Pictures paired with source code
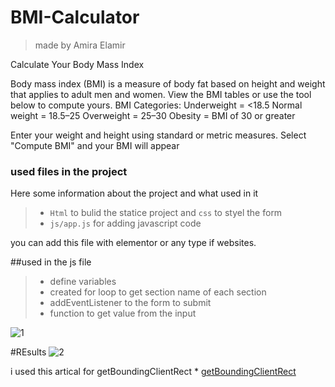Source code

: # BMI-Calculator
> made by Amira Elamir 

Calculate Your Body Mass Index

Body mass index (BMI) is a measure of body fat based on height and weight that applies to adult men and women. View the BMI tables or use the tool below to compute yours.
BMI Categories:
Underweight = <18.5
Normal weight = 18.5–25
Overweight = 25–30
Obesity = BMI of 30 or greater

Enter your weight and height using standard or metric measures.
Select "Compute BMI" and your BMI will appear 

### used files in the project 
Here some information about the project and what used in it
>- `Html` to bulid the statice project and `css` to styel the form
>- `js/app.js` for adding javascript code 

you can add this file with elementor or any type if websites.

##used in the js file 
>- define variables 
>- created for loop to get section name of each section 
>-  addEventListener to the form to submit 
>- function to get value from the input 

![1](https://user-images.githubusercontent.com/56198841/130362983-5fb2bbd2-f0b9-426c-9692-88bfad5e43e1.png)

#REsults 
![2](https://user-images.githubusercontent.com/56198841/130363025-178d37a1-4292-4c7c-9b11-98d79790c8eb.png)


i used this artical for getBoundingClientRect * [getBoundingClientRect](https://#)
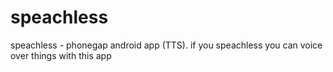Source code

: speachless
==========

speachless - phonegap android app (TTS). if you speachless you can voice over things with this app
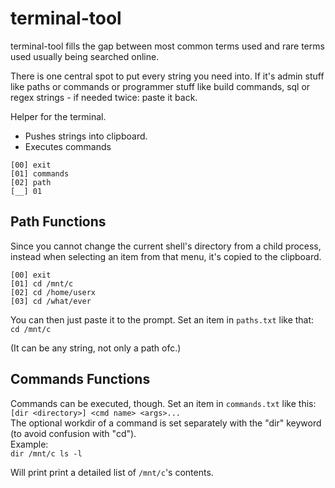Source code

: # terminal-tool

terminal-tool fills the gap between most common terms used
and rare terms used usually being searched online.

There is one central spot to put every string you need into.
If it's admin stuff like paths or commands or programmer stuff
like build commands, sql or regex strings - if needed twice:
paste it back.

Helper for the terminal.

- Pushes strings into clipboard.
- Executes commands

`[00] exit`  
`[01] commands`     
`[02] path`  
`[__] 01`

## Path Functions
Since you cannot change the current shell's directory from a child process,
instead when selecting an item from that menu, it's copied to the clipboard.

`[00] exit`  
`[01] cd /mnt/c`  
`[02] cd /home/userx`  
`[03] cd /what/ever`  

You can then just paste it to the prompt.
Set an item in `paths.txt` like that:  
`cd /mnt/c`  

(It can be any string, not only a path ofc.)

## Commands Functions
Commands can be executed, though.
Set an item in `commands.txt` like this:  
`[dir <directory>] <cmd name> <args>...`  
The optional workdir of a command is set separately with the "dir" keyword
(to avoid confusion with "cd").  
Example:  
`dir /mnt/c ls -l`

Will print print a detailed list of `/mnt/c`'s contents.
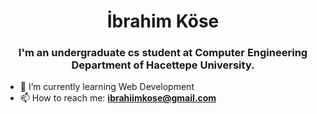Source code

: <h1 align="center"> İbrahim Köse</h1>
<h3 align="center"> I'm an undergraduate cs student at Computer Engineering Department of Hacettepe University. </h3>


- 🌱 I’m currently learning Web Development
- 📫 How to reach me: **ibrahiimkose@gmail.com**


<!--
**ibrahimkse/ibrahimkse** is a ✨ _special_ ✨ repository because its `README.md` (this file) appears on your GitHub profile.

Here are some ideas to get you started:

- 🔭 I’m currently working on ...
- 🌱 I’m currently learning ...
- 👯 I’m looking to collaborate on ...
- 🤔 I’m looking for help with ...
- 💬 Ask me about ...
- 📫 How to reach me: ...
- 😄 Pronouns: ...
- ⚡ Fun fact: ...
-->
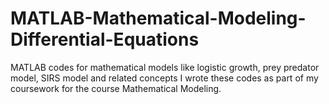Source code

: # MATLAB-Mathematical-Modeling-Differential-Equations
MATLAB codes for mathematical models like logistic growth, prey predator model, SIRS model and related concepts
I wrote these codes as part of my coursework for the course Mathematical Modeling.
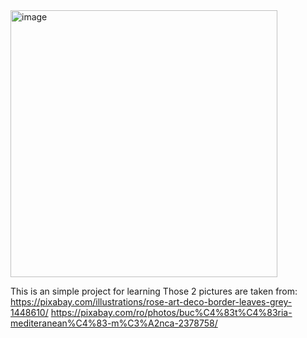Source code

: 
<img width="427" alt="image" src="https://github.com/Ares-Sword/MyRestaurant/assets/40662552/fed66f65-d2df-45dc-a175-f8ab2d9a2af5">


This is an simple project for learning
Those 2 pictures are taken from:
https://pixabay.com/illustrations/rose-art-deco-border-leaves-grey-1448610/
https://pixabay.com/ro/photos/buc%C4%83t%C4%83ria-mediteranean%C4%83-m%C3%A2nca-2378758/
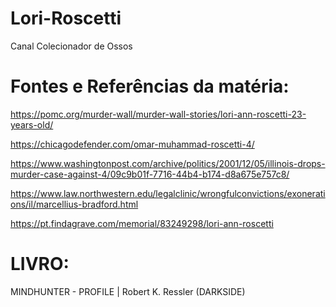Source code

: # Lori-Roscetti
Canal Colecionador de Ossos

# Fontes e Referências da matéria:

https://pomc.org/murder-wall/murder-wall-stories/lori-ann-roscetti-23-years-old/

https://chicagodefender.com/omar-muhammad-roscetti-4/

https://www.washingtonpost.com/archive/politics/2001/12/05/illinois-drops-murder-case-against-4/09c9b01f-7716-44b4-b174-d8a675e757c8/

https://www.law.northwestern.edu/legalclinic/wrongfulconvictions/exonerations/il/marcellius-bradford.html

https://pt.findagrave.com/memorial/83249298/lori-ann-roscetti


# LIVRO: 

MINDHUNTER - PROFILE | Robert K. Ressler (DARKSIDE) 
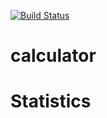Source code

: [![Build Status](https://travis-ci.com/bolshvang1/calculator.svg?branch=statistical_calculator)](https://travis-ci.com/bolshvang1/calculator)

# calculator

# Statistics
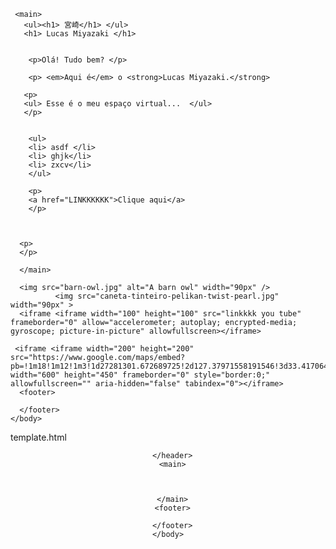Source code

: <html>
	
	 <main>
	   <ul><h1> 宮崎</h1> </ul>
	   <h1> Lucas Miyazaki </h1>
	   
	    
	    <p>Olá! Tudo bem? </p>
	    
	    <p> <em>Aqui é</em> o <strong>Lucas Miyazaki.</strong> 
	    
	   <p> 
	   <ul> Esse é o meu espaço virtual...  </ul>
	   </p>
	    

	    <ul> 
	    <li> asdf </li>
	    <li> ghjk</li>
	    <li> zxcv</li>
	    </ul>
	    
	    <p>	    
	    <a href="LINKKKKKK">Clique aqui</a>
	    </p>
	  
	 

	  <p> 
	  </p>
	  
	  </main>
	  
	  <img src="barn-owl.jpg" alt="A barn owl" width="90px" />
	 		  <img src="caneta-tinteiro-pelikan-twist-pearl.jpg" width="90px" > 
	  <iframe <iframe width="100" height="100" src="linkkkk you tube" frameborder="0" allow="accelerometer; autoplay; encrypted-media; gyroscope; picture-in-picture" allowfullscreen></iframe>
	 
	 <iframe <iframe width="200" height="200" src="https://www.google.com/maps/embed?pb=!1m18!1m12!1m3!1d27281301.672689725!2d127.37971558191546!3d33.41706444904262!2m3!1f0!2f0!3f0!3m2!1i1024!2i768!4f13.1!3m3!1m2!1s0x34674e0fd77f192f%3A0xf54275d47c665244!2sJapan!5e0!3m2!1sen!2sbr!4v1593386306867!5m2!1sen!2sbr" width="600" height="450" frameborder="0" style="border:0;" allowfullscreen="" aria-hidden="false" tabindex="0"></iframe>
	  <footer>
	    
	  </footer>
	</body>
</html>










































template.html


<!DOCTYPE html>
<html>
	<head>
		<title>Blank Page</title>
		<link type="text/css" rel="stylesheet" href="styles.css"/>
		<meta charset="utf-8"/>
	</head>
	<body>
	  <header>
	    
	  </header>
	  <main>
	    
	    
	    
	  </main>
	  <footer>
	    
	  </footer>
	</body>
</html>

> **What to work on**: Output a faithful copy of the data, with each picture left out.

> **Written answer**:
Source code

: # BMI-Calculator
> made by Amira Elamir 

Calculate Your Body Mass Index

Body mass index (BMI) is a measure of body fat based on height and weight that applies to adult men and women. View the BMI tables or use the tool below to compute yours.
BMI Categories:
Underweight = <18.5
Normal weight = 18.5–25
Overweight = 25–30
Obesity = BMI of 30 or greater

Enter your weight and height using standard or metric measures.
Select "Compute BMI" and your BMI will appear 

### used files in the project 
Here some information about the project and what used in it
>- `Html` to bulid the statice project and `css` to styel the form
>- `js/app.js` for adding javascript code 

you can add this file with elementor or any type if websites.

##used in the js file 
>- define variables 
>- created for loop to get section name of each section 
>-  addEventListener to the form to submit 
>- function to get value from the input 

![1](https://user-images.githubusercontent.com/56198841/130362983-5fb2bbd2-f0b9-426c-9692-88bfad5e43e1.png)

#REsults 
![2](https://user-images.githubusercontent.com/56198841/130363025-178d37a1-4292-4c7c-9b11-98d79790c8eb.png)


i used this artical for getBoundingClientRect * [getBoundingClientRect](https://#)
Source code

: speachless
==========

speachless - phonegap android app (TTS). if you speachless you can voice over things with this app
Source code

: # terminal-tool

terminal-tool fills the gap between most common terms used
and rare terms used usually being searched online.

There is one central spot to put every string you need into.
If it's admin stuff like paths or commands or programmer stuff
like build commands, sql or regex strings - if needed twice:
paste it back.

Helper for the terminal.

- Pushes strings into clipboard.
- Executes commands

`[00] exit`  
`[01] commands`     
`[02] path`  
`[__] 01`

## Path Functions
Since you cannot change the current shell's directory from a child process,
instead when selecting an item from that menu, it's copied to the clipboard.

`[00] exit`  
`[01] cd /mnt/c`  
`[02] cd /home/userx`  
`[03] cd /what/ever`  

You can then just paste it to the prompt.
Set an item in `paths.txt` like that:  
`cd /mnt/c`  

(It can be any string, not only a path ofc.)

## Commands Functions
Commands can be executed, though.
Set an item in `commands.txt` like this:  
`[dir <directory>] <cmd name> <args>...`  
The optional workdir of a command is set separately with the "dir" keyword
(to avoid confusion with "cd").  
Example:  
`dir /mnt/c ls -l`

Will print print a detailed list of `/mnt/c`'s contents.
Source code

: <h1 align="center"> İbrahim Köse</h1>
<h3 align="center"> I'm an undergraduate cs student at Computer Engineering Department of Hacettepe University. </h3>


- 🌱 I’m currently learning Web Development
- 📫 How to reach me: **ibrahiimkose@gmail.com**


<!--
**ibrahimkse/ibrahimkse** is a ✨ _special_ ✨ repository because its `README.md` (this file) appears on your GitHub profile.

Here are some ideas to get you started:

- 🔭 I’m currently working on ...
- 🌱 I’m currently learning ...
- 👯 I’m looking to collaborate on ...
- 🤔 I’m looking for help with ...
- 💬 Ask me about ...
- 📫 How to reach me: ...
- 😄 Pronouns: ...
- ⚡ Fun fact: ...
-->
Source code

: # MATLAB-Mathematical-Modeling-Differential-Equations
MATLAB codes for mathematical models like logistic growth, prey predator model, SIRS model and related concepts
I wrote these codes as part of my coursework for the course Mathematical Modeling.
Source code

: 
<img width="427" alt="image" src="https://github.com/Ares-Sword/MyRestaurant/assets/40662552/fed66f65-d2df-45dc-a175-f8ab2d9a2af5">


This is an simple project for learning
Those 2 pictures are taken from:
https://pixabay.com/illustrations/rose-art-deco-border-leaves-grey-1448610/
https://pixabay.com/ro/photos/buc%C4%83t%C4%83ria-mediteranean%C4%83-m%C3%A2nca-2378758/
Source code

: # Lori-Roscetti
Canal Colecionador de Ossos

# Fontes e Referências da matéria:

https://pomc.org/murder-wall/murder-wall-stories/lori-ann-roscetti-23-years-old/

https://chicagodefender.com/omar-muhammad-roscetti-4/

https://www.washingtonpost.com/archive/politics/2001/12/05/illinois-drops-murder-case-against-4/09c9b01f-7716-44b4-b174-d8a675e757c8/

https://www.law.northwestern.edu/legalclinic/wrongfulconvictions/exonerations/il/marcellius-bradford.html

https://pt.findagrave.com/memorial/83249298/lori-ann-roscetti


# LIVRO: 

MINDHUNTER - PROFILE | Robert K. Ressler (DARKSIDE) 
Source code

: [![Build Status](https://travis-ci.com/bolshvang1/calculator.svg?branch=statistical_calculator)](https://travis-ci.com/bolshvang1/calculator)

# calculator

# Statistics
Source code

: <html>
	
	 <main>
	   <ul><h1> 宮崎</h1> </ul>
	   <h1> Lucas Miyazaki </h1>
	   
	    
	    <p>Olá! Tudo bem? </p>
	    
	    <p> <em>Aqui é</em> o <strong>Lucas Miyazaki.</strong> 
	    
	   <p> 
	   <ul> Esse é o meu espaço virtual...  </ul>
	   </p>
	    

	    <ul> 
	    <li> asdf </li>
	    <li> ghjk</li>
	    <li> zxcv</li>
	    </ul>
	    
	    <p>	    
	    <a href="LINKKKKKK">Clique aqui</a>
	    </p>
	  
	 

	  <p> 
	  </p>
	  
	  </main>
	  
	  <img src="barn-owl.jpg" alt="A barn owl" width="90px" />
	 		  <img src="caneta-tinteiro-pelikan-twist-pearl.jpg" width="90px" > 
	  <iframe <iframe width="100" height="100" src="linkkkk you tube" frameborder="0" allow="accelerometer; autoplay; encrypted-media; gyroscope; picture-in-picture" allowfullscreen></iframe>
	 
	 <iframe <iframe width="200" height="200" src="https://www.google.com/maps/embed?pb=!1m18!1m12!1m3!1d27281301.672689725!2d127.37971558191546!3d33.41706444904262!2m3!1f0!2f0!3f0!3m2!1i1024!2i768!4f13.1!3m3!1m2!1s0x34674e0fd77f192f%3A0xf54275d47c665244!2sJapan!5e0!3m2!1sen!2sbr!4v1593386306867!5m2!1sen!2sbr" width="600" height="450" frameborder="0" style="border:0;" allowfullscreen="" aria-hidden="false" tabindex="0"></iframe>
	  <footer>
	    
	  </footer>
	</body>
</html>










































template.html


<!DOCTYPE html>
<html>
	<head>
		<title>Blank Page</title>
		<link type="text/css" rel="stylesheet" href="styles.css"/>
		<meta charset="utf-8"/>
	</head>
	<body>
	  <header>
	    
	  </header>
	  <main>
	    
	    
	    
	  </main>
	  <footer>
	    
	  </footer>
	</body>
</html>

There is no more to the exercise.